EXERCISE DETAILS :: Your answer should consist of each line below that contains the string "SaaS".

########################################

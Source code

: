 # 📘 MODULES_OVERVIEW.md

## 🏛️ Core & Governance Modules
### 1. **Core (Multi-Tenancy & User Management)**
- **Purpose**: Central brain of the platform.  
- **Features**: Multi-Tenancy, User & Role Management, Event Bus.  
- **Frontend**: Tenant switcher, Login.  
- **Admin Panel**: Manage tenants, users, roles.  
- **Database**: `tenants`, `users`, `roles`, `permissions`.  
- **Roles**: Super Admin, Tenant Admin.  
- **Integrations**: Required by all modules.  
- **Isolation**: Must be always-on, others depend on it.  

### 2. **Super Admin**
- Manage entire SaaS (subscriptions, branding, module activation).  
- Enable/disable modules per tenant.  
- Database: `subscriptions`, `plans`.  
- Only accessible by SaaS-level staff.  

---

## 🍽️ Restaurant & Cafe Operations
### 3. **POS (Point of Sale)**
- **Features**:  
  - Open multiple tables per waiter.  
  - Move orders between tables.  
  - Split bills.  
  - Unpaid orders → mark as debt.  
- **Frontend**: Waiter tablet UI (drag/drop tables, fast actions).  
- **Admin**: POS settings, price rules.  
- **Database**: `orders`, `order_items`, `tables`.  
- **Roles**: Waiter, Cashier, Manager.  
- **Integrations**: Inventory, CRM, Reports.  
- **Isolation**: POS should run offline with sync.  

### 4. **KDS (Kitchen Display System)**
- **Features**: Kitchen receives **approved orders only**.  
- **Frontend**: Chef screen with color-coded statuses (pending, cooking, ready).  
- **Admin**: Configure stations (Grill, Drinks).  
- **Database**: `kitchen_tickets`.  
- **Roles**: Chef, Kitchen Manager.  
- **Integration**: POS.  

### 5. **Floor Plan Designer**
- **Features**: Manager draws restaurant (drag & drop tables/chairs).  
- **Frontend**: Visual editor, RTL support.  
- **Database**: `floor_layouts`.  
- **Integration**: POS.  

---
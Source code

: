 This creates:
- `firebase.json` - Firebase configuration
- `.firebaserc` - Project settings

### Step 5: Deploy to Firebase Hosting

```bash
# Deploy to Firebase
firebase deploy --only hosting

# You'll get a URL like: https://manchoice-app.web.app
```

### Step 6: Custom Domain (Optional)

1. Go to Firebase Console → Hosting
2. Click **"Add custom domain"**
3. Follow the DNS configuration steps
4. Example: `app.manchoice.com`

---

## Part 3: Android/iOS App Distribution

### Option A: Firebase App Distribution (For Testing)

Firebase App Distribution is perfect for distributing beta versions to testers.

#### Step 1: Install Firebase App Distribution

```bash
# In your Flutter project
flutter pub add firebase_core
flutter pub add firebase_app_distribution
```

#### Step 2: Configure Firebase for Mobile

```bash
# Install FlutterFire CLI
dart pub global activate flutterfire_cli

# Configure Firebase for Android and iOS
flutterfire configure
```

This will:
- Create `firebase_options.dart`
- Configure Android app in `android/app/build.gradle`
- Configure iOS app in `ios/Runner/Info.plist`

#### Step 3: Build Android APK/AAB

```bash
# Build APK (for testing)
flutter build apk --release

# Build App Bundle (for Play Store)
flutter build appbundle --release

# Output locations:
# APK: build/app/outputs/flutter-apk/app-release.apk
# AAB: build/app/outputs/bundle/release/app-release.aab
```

########################################

SOLUTION ::
- Manage entire SaaS (subscriptions, branding, module activation).  
- Only accessible by SaaS-level staff.  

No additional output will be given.